At the 2010 Space Shower Music Video Awards, the video was nominated for the Best Conceptual Video category. Sheena's video for "Tsugō no Ii Karada" from her solo album Sanmon Gossip was also nominated for the Best Female Video category. While the video lost to Sakanaction's "Native Dancer" music video, "Tsugō no Ii Karada" won its award, and Sheena won the overall Best Artist award.
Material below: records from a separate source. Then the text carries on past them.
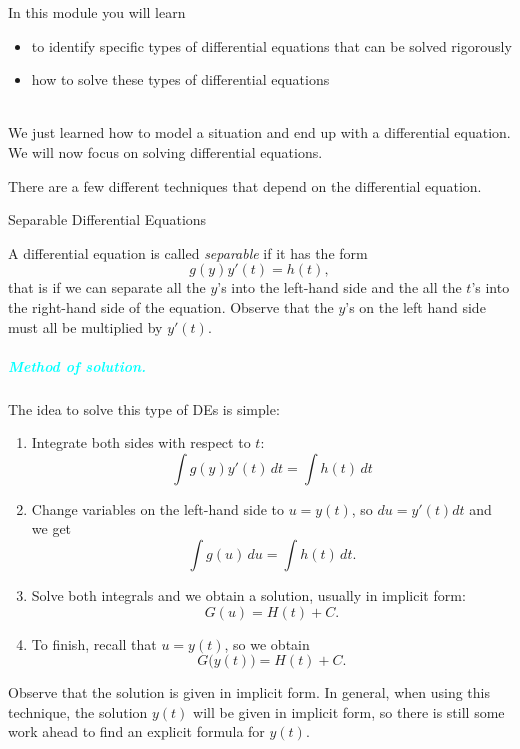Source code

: In this module you will learn
\begin{itemize}
	\item to identify specific types of differential equations that can be solved rigorously
	\item how to solve these types of differential equations
\end{itemize}

\hfill \\

We just learned how to model a situation and end up with a differential equation.
We will now focus on solving differential equations. 

There are a few different techniques that depend on the differential equation. 

\hfill

\begin{submodule}{Separable Differential Equations}

\begin{definition}
A differential equation is called \emph{separable} if it has the form
$$
g(y) y'(t) = h(t),
$$
that is if we can separate all the $y$'s into the left-hand side and the all the $t$'s into the right-hand side of the equation. Observe that the $y$'s on the left hand side must all be multiplied by $y'(t)$. 
\end{definition}


\subparagraph{\textcolor{cyan}{Method of solution. }} The idea to solve this type of DEs is simple:
\begin{enumerate}[label={\bf \arabic*. } ]
\item Integrate both sides with respect to $t$:
$$
\int g(y) y'(t) \, dt = \int h(t) \, dt
$$

\item Change variables on the left-hand side to $u = y(t)$, so $du = y'(t) dt$ and we get
$$
\int g(u) \, du = \int h(t) \, dt.
$$

\item Solve both integrals and we obtain a solution, usually in implicit form:
$$
G(u) = H(t) + C.
$$

\item To finish, recall that $u=y(t)$, so we obtain
$$
G\big(y(t)\big) = H(t) + C.
$$
\end{enumerate}

\begin{important}
	Observe that the solution is given in implicit form. In general, when using this technique, the solution $y(t)$ will be given in implicit form, so there is still some work ahead to find an explicit formula for $y(t)$.	
\end{important}




\end{submodule}
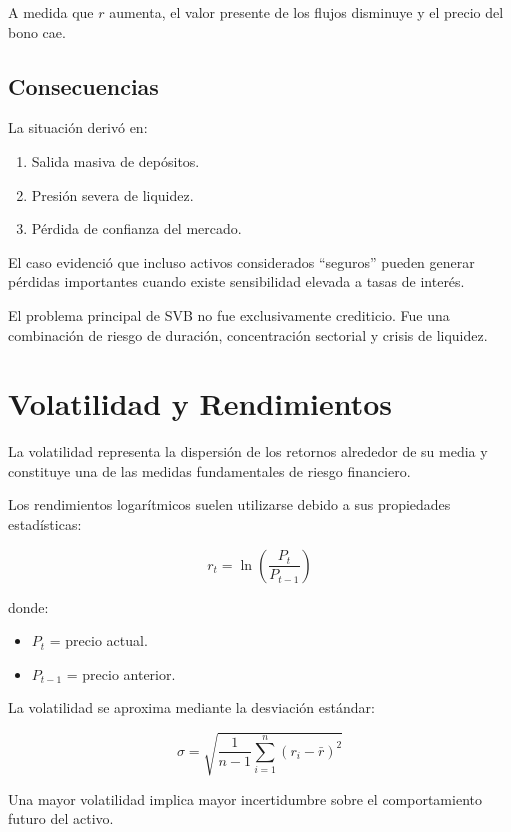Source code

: A medida que $r$ aumenta, el valor presente de los flujos disminuye y el precio del bono cae.

\subsection{Consecuencias}

La situación derivó en:

\begin{enumerate}
    \item Salida masiva de depósitos.
    \item Presión severa de liquidez.
    \item Pérdida de confianza del mercado.
\end{enumerate}

El caso evidenció que incluso activos considerados ``seguros'' pueden generar pérdidas importantes cuando existe sensibilidad elevada a tasas de interés.

\begin{tcolorbox}[colback=red!5,colframe=red!60!black,title=Insight de Riesgo]
El problema principal de SVB no fue exclusivamente crediticio. Fue una combinación de riesgo de duración, concentración sectorial y crisis de liquidez.
\end{tcolorbox}

\section{Volatilidad y Rendimientos}

La volatilidad representa la dispersión de los retornos alrededor de su media y constituye una de las medidas fundamentales de riesgo financiero.

Los rendimientos logarítmicos suelen utilizarse debido a sus propiedades estadísticas:

\[
r_t = \ln\left(\frac{P_t}{P_{t-1}}\right)
\]

donde:

\begin{itemize}
    \item $P_t$ = precio actual.
    \item $P_{t-1}$ = precio anterior.
\end{itemize}

La volatilidad se aproxima mediante la desviación estándar:

\[
\sigma = \sqrt{\frac{1}{n-1}\sum_{i=1}^{n}(r_i-\bar r)^2}
\]

Una mayor volatilidad implica mayor incertidumbre sobre el comportamiento futuro del activo.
Director Kodama was also awarded the overall Best Director award.

== Critical reception ==

Critical reception to the song was unanimously positive, with Vibe-Net's Naoko Fukuda calling it "a perfect three minutes in pop music". Haruna Takegawa of Hot Express praised the song's "stylish groove sound and bewitching vocals" along with the band's evolving style, and felt there was something instinctively good about the song, instead of merely technically or cerebrally. Rockin' On Japans Hirokazu Koike liked the "catchy disco style" of the song, and praised how the backing vocals interacted with the song as it developed. CDJournal reviewers gave the single a star of recommendation, likening the song's "1970s soul shine and thick funk" to Sly Stone and Curtis Mayfield. The reviewers felt the lyrics were particularly Sheena-like, praising the "bewitchingly sung funk beat", Ukigumo's chorus work, and how the song ended perfectly in three minutes. Yoshiki Aoyuki of Listenmusic praised the song as being stimulating and radical, describing it as a "sensuous and stoic upper funk tune", and noting how will it added to the Watering KissMint moonwalking commercials. Reviewer Mikio Yanagisawa described the song as "pure and bewitching funk", praising the guitar-work and backing vocals.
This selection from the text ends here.